Nel giorno in cui ricorrono i 150 anni dalla proclamazione di Roma a capitale d’Italia, Formiche.net ha intervistato il costituzionalista Beniamino Caravita di Toritto: “Se dovesse davvero nascere nei prossimi giorni il cosiddetto governo dei migliori di cui si parla in queste ore, mi auguro che il tema della capitale rientri a pieno titolo nell’agenda politica del Paese. Sarebbe anche l’ora”

Esattamente 150 anni fa, il 3 febbraio del 1871, Roma venne proclamata capitale d’Italia. Un traguardo arrivato a pochi mesi di distanza dalla breccia di Porta Pia del 20 settembre del 1870, quando i bersaglieri entrarono nella città eterna e misero fine al potere temporale della Chiesa e allo Stato Pontificio. Quel processo, però, può in un certo senso considerarsi tutt’ora incompiuto.
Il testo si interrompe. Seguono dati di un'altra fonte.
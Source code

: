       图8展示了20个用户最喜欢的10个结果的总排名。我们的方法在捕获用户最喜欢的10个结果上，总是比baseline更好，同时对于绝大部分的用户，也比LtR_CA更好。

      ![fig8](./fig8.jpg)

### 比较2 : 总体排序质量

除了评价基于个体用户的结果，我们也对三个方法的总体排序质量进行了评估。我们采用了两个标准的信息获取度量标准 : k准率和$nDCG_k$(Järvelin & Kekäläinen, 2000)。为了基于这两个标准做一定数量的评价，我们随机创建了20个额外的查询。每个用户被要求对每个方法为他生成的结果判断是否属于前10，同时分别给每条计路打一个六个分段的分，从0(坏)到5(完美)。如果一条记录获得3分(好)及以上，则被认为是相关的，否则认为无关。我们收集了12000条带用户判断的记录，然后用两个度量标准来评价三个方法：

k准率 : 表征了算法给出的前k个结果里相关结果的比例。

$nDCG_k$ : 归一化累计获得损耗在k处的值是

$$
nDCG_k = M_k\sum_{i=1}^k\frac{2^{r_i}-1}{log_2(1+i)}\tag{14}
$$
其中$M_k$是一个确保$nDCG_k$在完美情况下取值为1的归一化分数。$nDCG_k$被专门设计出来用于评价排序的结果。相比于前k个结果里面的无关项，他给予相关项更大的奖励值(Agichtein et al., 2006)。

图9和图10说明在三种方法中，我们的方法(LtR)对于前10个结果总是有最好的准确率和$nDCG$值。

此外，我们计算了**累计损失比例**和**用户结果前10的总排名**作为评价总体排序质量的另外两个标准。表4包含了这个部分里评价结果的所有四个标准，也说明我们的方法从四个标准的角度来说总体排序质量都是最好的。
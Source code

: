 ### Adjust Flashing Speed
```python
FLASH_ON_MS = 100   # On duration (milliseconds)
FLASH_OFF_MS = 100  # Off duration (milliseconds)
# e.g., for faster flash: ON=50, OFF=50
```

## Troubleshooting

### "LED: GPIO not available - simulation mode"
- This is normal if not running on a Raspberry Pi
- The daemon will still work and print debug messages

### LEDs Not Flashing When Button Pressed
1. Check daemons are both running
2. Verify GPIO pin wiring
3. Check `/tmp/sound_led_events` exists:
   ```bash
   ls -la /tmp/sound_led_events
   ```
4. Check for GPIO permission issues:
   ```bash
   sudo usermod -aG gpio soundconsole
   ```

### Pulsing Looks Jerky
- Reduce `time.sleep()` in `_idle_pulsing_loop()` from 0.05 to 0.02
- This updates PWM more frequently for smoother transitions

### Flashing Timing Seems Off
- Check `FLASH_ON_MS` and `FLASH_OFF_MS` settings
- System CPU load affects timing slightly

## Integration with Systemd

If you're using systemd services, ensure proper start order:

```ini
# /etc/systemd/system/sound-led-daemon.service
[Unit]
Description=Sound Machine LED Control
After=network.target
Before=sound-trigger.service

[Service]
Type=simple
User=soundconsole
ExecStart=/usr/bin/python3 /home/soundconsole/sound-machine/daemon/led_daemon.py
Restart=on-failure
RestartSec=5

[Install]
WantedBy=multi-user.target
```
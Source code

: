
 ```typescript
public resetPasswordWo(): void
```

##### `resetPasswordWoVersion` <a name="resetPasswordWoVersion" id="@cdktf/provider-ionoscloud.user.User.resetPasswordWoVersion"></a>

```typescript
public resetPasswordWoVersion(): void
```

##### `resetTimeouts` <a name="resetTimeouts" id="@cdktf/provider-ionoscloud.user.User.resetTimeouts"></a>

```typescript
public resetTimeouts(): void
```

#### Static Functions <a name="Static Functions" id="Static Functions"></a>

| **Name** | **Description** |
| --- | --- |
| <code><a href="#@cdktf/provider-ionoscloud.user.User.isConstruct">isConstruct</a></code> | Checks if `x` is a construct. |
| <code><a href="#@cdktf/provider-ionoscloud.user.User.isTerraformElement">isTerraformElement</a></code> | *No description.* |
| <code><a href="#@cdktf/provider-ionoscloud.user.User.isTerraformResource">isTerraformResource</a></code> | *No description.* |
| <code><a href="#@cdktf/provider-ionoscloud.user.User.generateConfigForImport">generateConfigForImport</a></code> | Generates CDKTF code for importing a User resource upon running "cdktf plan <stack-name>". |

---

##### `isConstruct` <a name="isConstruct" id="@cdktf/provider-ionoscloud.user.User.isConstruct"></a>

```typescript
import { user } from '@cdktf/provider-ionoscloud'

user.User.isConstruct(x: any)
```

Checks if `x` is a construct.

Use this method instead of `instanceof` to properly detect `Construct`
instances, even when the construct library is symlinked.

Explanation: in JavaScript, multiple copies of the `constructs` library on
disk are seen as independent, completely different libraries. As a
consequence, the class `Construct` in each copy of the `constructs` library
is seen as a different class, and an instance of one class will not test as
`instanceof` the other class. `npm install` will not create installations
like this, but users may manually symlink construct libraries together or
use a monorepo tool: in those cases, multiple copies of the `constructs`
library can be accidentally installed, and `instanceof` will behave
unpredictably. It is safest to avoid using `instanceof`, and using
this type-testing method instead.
La capitale necessaria, di cui parlò anche Camillo Benso conte di Cavour, non è stata ancora definitivamente realizzata in fondo, perché da allora, ad eccezion fatta per il ventennio fascista, l’Italia non è riuscita ad assegnare a Roma uno status speciale, sulla falsariga di quanto avviene di regola in Europa e non solo.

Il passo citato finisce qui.